■ Problem to solve: Scan the entries for lines with the word "PokazOs" and copy those lines.

■ Records for this task:
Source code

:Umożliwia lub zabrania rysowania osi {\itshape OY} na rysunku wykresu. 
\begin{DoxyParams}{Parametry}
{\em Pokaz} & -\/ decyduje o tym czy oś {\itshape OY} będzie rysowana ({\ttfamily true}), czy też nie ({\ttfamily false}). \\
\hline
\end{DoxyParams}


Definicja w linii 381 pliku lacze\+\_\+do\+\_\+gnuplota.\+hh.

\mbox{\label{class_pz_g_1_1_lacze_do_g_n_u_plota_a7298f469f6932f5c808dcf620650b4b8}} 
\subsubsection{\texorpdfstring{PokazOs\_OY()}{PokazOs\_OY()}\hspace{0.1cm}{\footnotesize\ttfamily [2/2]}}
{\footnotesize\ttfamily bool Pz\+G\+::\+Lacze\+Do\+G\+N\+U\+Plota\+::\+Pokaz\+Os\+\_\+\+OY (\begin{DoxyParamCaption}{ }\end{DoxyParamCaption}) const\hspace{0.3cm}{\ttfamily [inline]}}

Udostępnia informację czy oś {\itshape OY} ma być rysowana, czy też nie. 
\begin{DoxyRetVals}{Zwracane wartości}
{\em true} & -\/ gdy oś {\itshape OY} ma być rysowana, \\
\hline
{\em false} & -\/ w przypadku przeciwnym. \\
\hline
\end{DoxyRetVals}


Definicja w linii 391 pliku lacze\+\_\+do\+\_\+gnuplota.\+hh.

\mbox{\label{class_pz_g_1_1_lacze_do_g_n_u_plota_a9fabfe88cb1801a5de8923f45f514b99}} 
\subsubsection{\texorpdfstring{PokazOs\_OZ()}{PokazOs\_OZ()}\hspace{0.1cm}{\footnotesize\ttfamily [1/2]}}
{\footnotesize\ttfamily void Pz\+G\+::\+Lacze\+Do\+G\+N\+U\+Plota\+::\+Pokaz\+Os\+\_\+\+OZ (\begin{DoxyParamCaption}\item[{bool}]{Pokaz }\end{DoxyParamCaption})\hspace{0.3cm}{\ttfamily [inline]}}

■ Written solution:
\subsubsection{\texorpdfstring{PokazOs\_OY()}{PokazOs\_OY()}\hspace{0.1cm}{\footnotesize\ttfamily [2/2]}}
\subsubsection{\texorpdfstring{PokazOs\_OZ()}{PokazOs\_OZ()}\hspace{0.1cm}{\footnotesize\ttfamily [1/2]}}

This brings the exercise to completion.